▸ TASK DETAILS:
Please retype all the records below exactly as they read.

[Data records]
>>>
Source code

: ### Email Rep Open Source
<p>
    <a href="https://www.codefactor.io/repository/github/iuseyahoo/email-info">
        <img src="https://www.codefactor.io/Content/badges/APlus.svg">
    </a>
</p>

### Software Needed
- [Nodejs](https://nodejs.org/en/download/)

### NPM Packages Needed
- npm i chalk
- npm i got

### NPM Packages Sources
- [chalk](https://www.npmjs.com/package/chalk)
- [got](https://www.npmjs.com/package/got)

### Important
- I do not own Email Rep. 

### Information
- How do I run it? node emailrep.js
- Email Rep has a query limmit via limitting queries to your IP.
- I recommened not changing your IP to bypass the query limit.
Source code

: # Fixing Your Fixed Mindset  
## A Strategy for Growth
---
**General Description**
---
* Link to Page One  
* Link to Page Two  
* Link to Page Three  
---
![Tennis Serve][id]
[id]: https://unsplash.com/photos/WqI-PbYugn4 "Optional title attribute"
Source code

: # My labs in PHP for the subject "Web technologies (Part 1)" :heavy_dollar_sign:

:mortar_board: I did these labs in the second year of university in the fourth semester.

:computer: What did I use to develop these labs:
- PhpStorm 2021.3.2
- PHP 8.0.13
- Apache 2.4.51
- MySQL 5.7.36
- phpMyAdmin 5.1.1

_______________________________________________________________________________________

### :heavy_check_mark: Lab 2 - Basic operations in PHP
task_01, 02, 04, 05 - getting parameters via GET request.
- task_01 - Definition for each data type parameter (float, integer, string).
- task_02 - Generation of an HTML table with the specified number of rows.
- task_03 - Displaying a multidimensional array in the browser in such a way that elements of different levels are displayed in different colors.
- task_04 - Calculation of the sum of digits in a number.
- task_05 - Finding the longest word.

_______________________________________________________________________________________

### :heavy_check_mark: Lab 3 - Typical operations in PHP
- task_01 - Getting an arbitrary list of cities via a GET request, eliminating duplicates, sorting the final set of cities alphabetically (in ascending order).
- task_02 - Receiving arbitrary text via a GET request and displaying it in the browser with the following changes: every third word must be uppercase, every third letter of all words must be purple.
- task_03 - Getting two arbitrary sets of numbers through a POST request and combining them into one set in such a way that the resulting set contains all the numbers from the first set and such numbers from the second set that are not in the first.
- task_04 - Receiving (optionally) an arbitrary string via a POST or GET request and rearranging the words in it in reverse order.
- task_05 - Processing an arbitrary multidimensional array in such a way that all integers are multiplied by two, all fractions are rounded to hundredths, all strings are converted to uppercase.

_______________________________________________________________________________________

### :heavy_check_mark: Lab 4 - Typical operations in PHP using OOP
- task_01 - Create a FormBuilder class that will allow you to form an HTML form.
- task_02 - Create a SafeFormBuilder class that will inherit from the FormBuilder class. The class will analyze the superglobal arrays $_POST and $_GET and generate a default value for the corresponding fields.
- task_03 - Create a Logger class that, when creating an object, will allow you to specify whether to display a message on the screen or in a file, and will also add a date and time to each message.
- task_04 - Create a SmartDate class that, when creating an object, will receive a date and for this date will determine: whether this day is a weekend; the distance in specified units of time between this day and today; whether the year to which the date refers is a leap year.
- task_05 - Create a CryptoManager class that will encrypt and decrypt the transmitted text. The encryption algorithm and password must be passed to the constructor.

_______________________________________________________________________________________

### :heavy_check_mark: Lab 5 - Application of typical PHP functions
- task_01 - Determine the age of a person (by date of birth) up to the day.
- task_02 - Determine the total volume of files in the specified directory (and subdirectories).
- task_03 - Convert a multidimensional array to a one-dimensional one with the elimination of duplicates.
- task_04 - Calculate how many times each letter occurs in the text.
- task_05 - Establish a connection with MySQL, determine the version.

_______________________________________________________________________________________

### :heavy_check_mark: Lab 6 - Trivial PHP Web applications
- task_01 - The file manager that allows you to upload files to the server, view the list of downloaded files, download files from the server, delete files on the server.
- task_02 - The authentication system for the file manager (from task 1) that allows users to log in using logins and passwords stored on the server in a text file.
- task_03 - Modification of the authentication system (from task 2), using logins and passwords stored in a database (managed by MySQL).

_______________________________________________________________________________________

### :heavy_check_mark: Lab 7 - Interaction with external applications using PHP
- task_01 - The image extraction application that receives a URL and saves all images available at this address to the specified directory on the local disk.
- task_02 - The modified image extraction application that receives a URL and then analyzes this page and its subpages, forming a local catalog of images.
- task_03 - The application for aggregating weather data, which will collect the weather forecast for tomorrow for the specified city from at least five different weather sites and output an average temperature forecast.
<<<
▸ SOLUTION:
Source code

: ### Email Rep Open Source
<p>
    <a href="https://www.codefactor.io/repository/github/iuseyahoo/email-info">
        <img src="https://www.codefactor.io/Content/badges/APlus.svg">
    </a>
</p>

### Software Needed
- [Nodejs](https://nodejs.org/en/download/)

### NPM Packages Needed
- npm i chalk
- npm i got

### NPM Packages Sources
- [chalk](https://www.npmjs.com/package/chalk)
- [got](https://www.npmjs.com/package/got)

### Important
- I do not own Email Rep. 

### Information
- How do I run it? node emailrep.js
- Email Rep has a query limmit via limitting queries to your IP.
- I recommened not changing your IP to bypass the query limit.
Source code

: # Fixing Your Fixed Mindset  
## A Strategy for Growth
---
**General Description**
---
* Link to Page One  
* Link to Page Two  
* Link to Page Three  
---
![Tennis Serve][id]
[id]: https://unsplash.com/photos/WqI-PbYugn4 "Optional title attribute"
Source code

: # My labs in PHP for the subject "Web technologies (Part 1)" :heavy_dollar_sign:

:mortar_board: I did these labs in the second year of university in the fourth semester.

:computer: What did I use to develop these labs:
- PhpStorm 2021.3.2
- PHP 8.0.13
- Apache 2.4.51
- MySQL 5.7.36
- phpMyAdmin 5.1.1

_______________________________________________________________________________________

### :heavy_check_mark: Lab 2 - Basic operations in PHP
task_01, 02, 04, 05 - getting parameters via GET request.
- task_01 - Definition for each data type parameter (float, integer, string).
- task_02 - Generation of an HTML table with the specified number of rows.
- task_03 - Displaying a multidimensional array in the browser in such a way that elements of different levels are displayed in different colors.
- task_04 - Calculation of the sum of digits in a number.
- task_05 - Finding the longest word.

_______________________________________________________________________________________

### :heavy_check_mark: Lab 3 - Typical operations in PHP
- task_01 - Getting an arbitrary list of cities via a GET request, eliminating duplicates, sorting the final set of cities alphabetically (in ascending order).
- task_02 - Receiving arbitrary text via a GET request and displaying it in the browser with the following changes: every third word must be uppercase, every third letter of all words must be purple.
- task_03 - Getting two arbitrary sets of numbers through a POST request and combining them into one set in such a way that the resulting set contains all the numbers from the first set and such numbers from the second set that are not in the first.
- task_04 - Receiving (optionally) an arbitrary string via a POST or GET request and rearranging the words in it in reverse order.
- task_05 - Processing an arbitrary multidimensional array in such a way that all integers are multiplied by two, all fractions are rounded to hundredths, all strings are converted to uppercase.

_______________________________________________________________________________________

### :heavy_check_mark: Lab 4 - Typical operations in PHP using OOP
- task_01 - Create a FormBuilder class that will allow you to form an HTML form.
- task_02 - Create a SafeFormBuilder class that will inherit from the FormBuilder class. The class will analyze the superglobal arrays $_POST and $_GET and generate a default value for the corresponding fields.
- task_03 - Create a Logger class that, when creating an object, will allow you to specify whether to display a message on the screen or in a file, and will also add a date and time to each message.
- task_04 - Create a SmartDate class that, when creating an object, will receive a date and for this date will determine: whether this day is a weekend; the distance in specified units of time between this day and today; whether the year to which the date refers is a leap year.
- task_05 - Create a CryptoManager class that will encrypt and decrypt the transmitted text. The encryption algorithm and password must be passed to the constructor.

_______________________________________________________________________________________

### :heavy_check_mark: Lab 5 - Application of typical PHP functions
- task_01 - Determine the age of a person (by date of birth) up to the day.
- task_02 - Determine the total volume of files in the specified directory (and subdirectories).
- task_03 - Convert a multidimensional array to a one-dimensional one with the elimination of duplicates.
- task_04 - Calculate how many times each letter occurs in the text.
- task_05 - Establish a connection with MySQL, determine the version.

_______________________________________________________________________________________

### :heavy_check_mark: Lab 6 - Trivial PHP Web applications
- task_01 - The file manager that allows you to upload files to the server, view the list of downloaded files, download files from the server, delete files on the server.
- task_02 - The authentication system for the file manager (from task 1) that allows users to log in using logins and passwords stored on the server in a text file.
- task_03 - Modification of the authentication system (from task 2), using logins and passwords stored in a database (managed by MySQL).

_______________________________________________________________________________________

### :heavy_check_mark: Lab 7 - Interaction with external applications using PHP
- task_01 - The image extraction application that receives a URL and saves all images available at this address to the specified directory on the local disk.
- task_02 - The modified image extraction application that receives a URL and then analyzes this page and its subpages, forming a local catalog of images.
- task_03 - The application for aggregating weather data, which will collect the weather forecast for tomorrow for the specified city from at least five different weather sites and output an average temperature forecast.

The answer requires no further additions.